Bill Strange, also an accomplice witness, gave similar testimony and testified that he signed the checks in appellant's car; that appellant was in the front seat at the time and Orbison was in the back seat; that the checks were cashed and appellant's name appeared thereon as endorser.

The checks were introduced in evidence and one of the drill bits was introduced.

Howard Autry, Division Manager for Smith Tool Company, testified that the drill bit introduced in evidence was of the value of $200 or $300.

Appellant's testimony and the testimony of his witness Scott raised issue as to the value of the drill bits being less than $50 and the lack of unlawful intent on his part in taking them to Bill Strange's yard in Tonkawa. He denied that the checks were given in payment for these drill bits or that he received any money from the sale of such bits, if they were sold to Strange.

The prior convictions were proved and appellant admitted his identity as the defendant so convicted.

Appellant's able court appointed counsel presents fourteen claims of error.

He complains of the overruling of four motions to quash the indictment. None of these is shown to have been presented to the trial judge for his ruling. In the absence of a bill of exception, formal or informal, appellant's attack upon the indictment must be considered as though no motion to quash or exception to the indictment was filed. Crawford v. State, 165 Tex.Cr.R. 147, 305 S.W.2d 362; Brooks v. State, 170 Tex.Cr.R. 555, 342 S.W.2d 439; Dominguiz v. State, Tex.Cr.App., 373 S.W.2d 241.

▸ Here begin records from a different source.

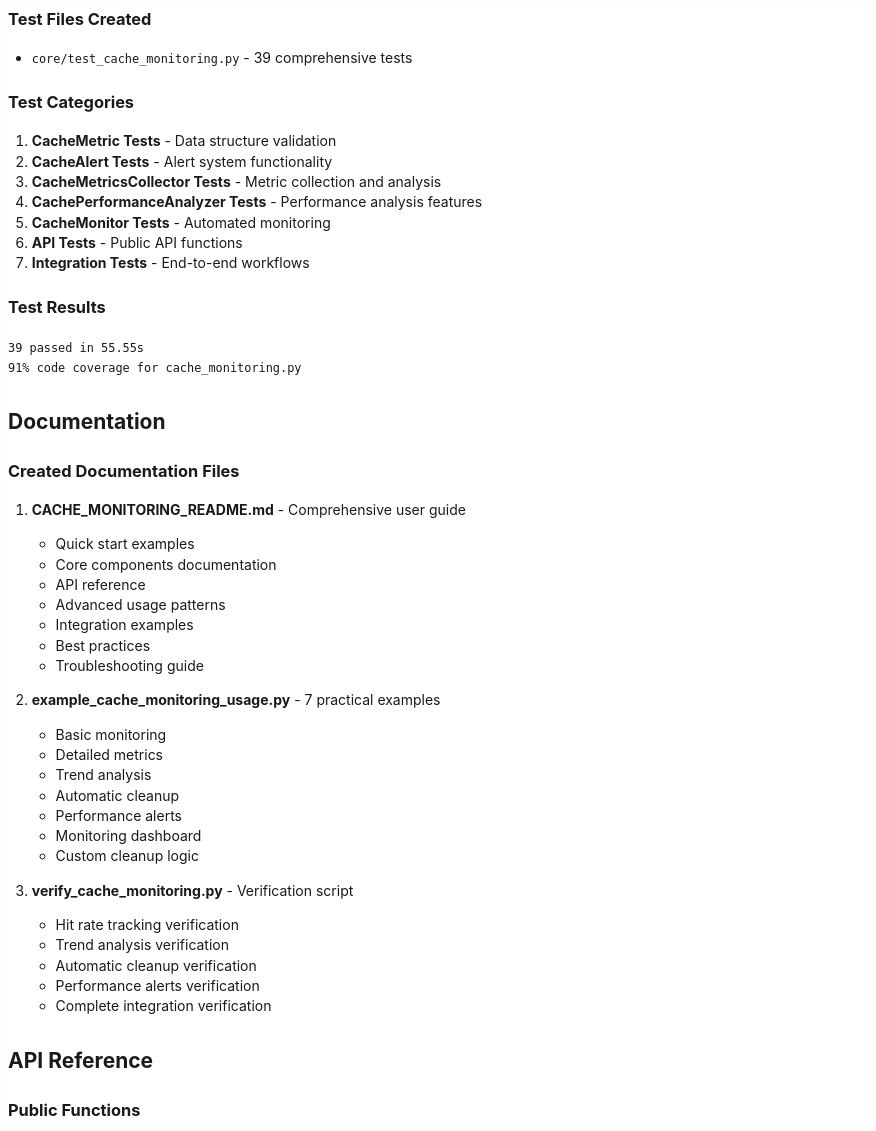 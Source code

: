 ### Test Files Created
- `core/test_cache_monitoring.py` - 39 comprehensive tests

### Test Categories
1. **CacheMetric Tests** - Data structure validation
2. **CacheAlert Tests** - Alert system functionality
3. **CacheMetricsCollector Tests** - Metric collection and analysis
4. **CachePerformanceAnalyzer Tests** - Performance analysis features
5. **CacheMonitor Tests** - Automated monitoring
6. **API Tests** - Public API functions
7. **Integration Tests** - End-to-end workflows

### Test Results
```
39 passed in 55.55s
91% code coverage for cache_monitoring.py
```

## Documentation

### Created Documentation Files

1. **CACHE_MONITORING_README.md** - Comprehensive user guide
   - Quick start examples
   - Core components documentation
   - API reference
   - Advanced usage patterns
   - Integration examples
   - Best practices
   - Troubleshooting guide

2. **example_cache_monitoring_usage.py** - 7 practical examples
   - Basic monitoring
   - Detailed metrics
   - Trend analysis
   - Automatic cleanup
   - Performance alerts
   - Monitoring dashboard
   - Custom cleanup logic

3. **verify_cache_monitoring.py** - Verification script
   - Hit rate tracking verification
   - Trend analysis verification
   - Automatic cleanup verification
   - Performance alerts verification
   - Complete integration verification

## API Reference

### Public Functions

We overrule the contention that 'ten drill bits' is an inadequate description of the property alleged to have been stolen. (Art. 403, Vernon's Ann.C.C.P.) Beland v. State, 160 Tex.Cr.R. 351, 271 S.W.2d 430, Guidry v. State, 172 Tex.Cr.R. 516, 360 S.W.2d 152. See also Hendley v. State, Tex.Cr.App., 313 S.W.2d 296; Johnson v. State, 42 Tex.Cr.R. 103, 58 S.W. 69; Baldwin v. State, 76 Tex.Cr.R. 499, 175 S.W. 701.

The prior convictions alleged for enhancement were proved by certified copies of the judgments of conviction and were admitted by appellant.

The first conviction in point of time was in Stephens County on September 10, 1950. This conviction was final long before the commission of the offense for which appellant was on trial. The date of the commission of the offense for which appellant was convicted in 1950 is not material.

The conviction in Crane County in 1959 was shown to be for an offense committed after the Stephens County conviction became final. The indictment returned on June 10, 1958, alleging the offense to have been committed on or about the 15th day of May, 1958, was introduced in...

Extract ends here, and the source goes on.